The Centre for Sustainable Cyber Security (CS2) exists to ensure that current and future digital technologies remain protected and trustworthy, so that the digital transformation can enable positive change in the world.

Our primary objectives, aligned with the UN Sustainable Development Goals (SDGs) are to:

  • Ensure reliability, resilience and sustainability of current and emerging industries, innovation and infrastructure (SDG9).
  • Contribute to decent work and economic growth (SDG8) by ensuring sustainable entrepreneurship and high technology innovation through protection against cyber and data risks.
  • Develop technologies for cost-efficient prevention of cyber crime and online harms in the context of sustainable cities and communities (SDG11).
  • Develop digital forensics technologies and innovative practice in the context of peace, justice and strong institutions (SDG16).

Our research

Focus on Impact from day one

From day one, all research conducted at CS2 is designed to deliver real-world positive impact. We ensure this by co-developing all projects in close partnership with the end-users, prioritising cost and process efficiency, and involving multiple disciplines. To maximise the industrial relevance of our work, its medium to long-term targets are also validated by our steering board for knowledge exchange and impact.

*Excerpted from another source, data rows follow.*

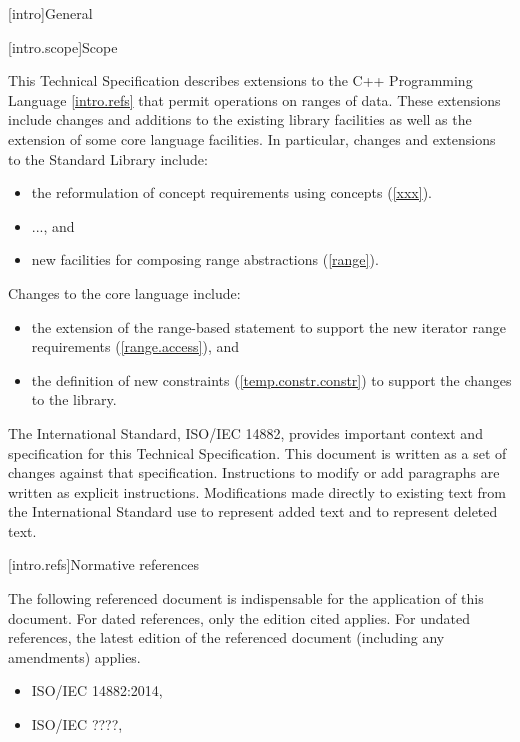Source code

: 
[intro]{General}

[intro.scope]{Scope}

\pnum
This Technical Specification describes extensions to the C++
Programming Language \ref{intro.refs} that
permit operations on ranges of data. These extensions include
changes and additions to the existing library facilities as well
as the extension of some core language facilities. In particular,
changes and extensions to the Standard Library include:
\begin{itemize}
\item the reformulation of concept requirements using concepts (\ref{xxx}).
\item ..., and
\item new facilities for composing range abstractions (\ref{range}).
\end{itemize}
%
Changes to the core language include:
\begin{itemize}
\item the extension of the range-based  statement to support
the new iterator range requirements (\ref{range.access}), and
\item the definition of new constraints (\ref{temp.constr.constr}) to
support the changes to the library.
\end{itemize}

\pnum
The International Standard, ISO/IEC 14882, provides important context
and specification for this Technical Specification. This document is
written as a set of changes against that specification. Instructions
to modify or add paragraphs are written as explicit instructions.
Modifications made directly to existing text from the International
Standard use  to represent added text and
 to represent deleted text.


[intro.refs]{Normative references}

\pnum
The following referenced document is indispensable for the
application of this document. For dated references, only the
edition cited applies. For undated references, the latest edition
of the referenced document (including any amendments) applies.

\begin{itemize}
\item ISO/IEC 14882:2014, 
\item ISO/IEC ????, 
\end{itemize}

Our current research is grouped into four strands:

  • Secure Cyber-Physical Systems
  • Trustworthy AI
  • Improving Efficiency of Digital Forensics
  • Certified Sustainable Security and Privacy

Secure Cyber-Physical Systems

This work addresses the sustainable cyber security of modern and future critical digital and industrial infrastructures, as exemplified currently by the Internet of Things (IoT) paradigm. Topics covered include helping people protect themselves and their communities against cyber-physical attacks in XR by providing them with machine learning-derived information and context; sharing information efficiently in complex IoT environments with forecasting and optimisation techniques; and defending Industrial Control Systems from cyber threats and human errors through applied cryptography.

Among recent activities relevant to this strand of research is the C4IIoT project (Cyber security 4.0 - Protecting the Industrial Internet of Things), which builds and demonstrates a novel and unified Industrial IoT cyber security framework for malicious and anomalous behaviour anticipation, detection, mitigation and end-user informing.

Trustworthy AI

With AI fast becoming a part of daily domestic life, this work conducted at CS2 focuses on protecting users automatically as well as ensuring they themselves can tell when their AI is misbehaving or has been maliciously manipulated. Topics covered include protecting AI and machine learning (ML) applications through adversarial modelling, anomaly detection and prevention; studying different humans’ ability to recognise malicious AI through personal profile context and experimental evaluation of brain activity; and assessing legal and ethical challenges of AI from an international law perspective.

A current example of our work on trustworthy AI is the CHAI project (Cyber Hygiene in AI-enabled Domestic Life), which seeks to guard non-expert users against AI security breaches. Funded by the EPSRC, CHAIimproves the transparency of AI design empowering users to protect themselves and develop new training programmes to enhance their “defending” skills.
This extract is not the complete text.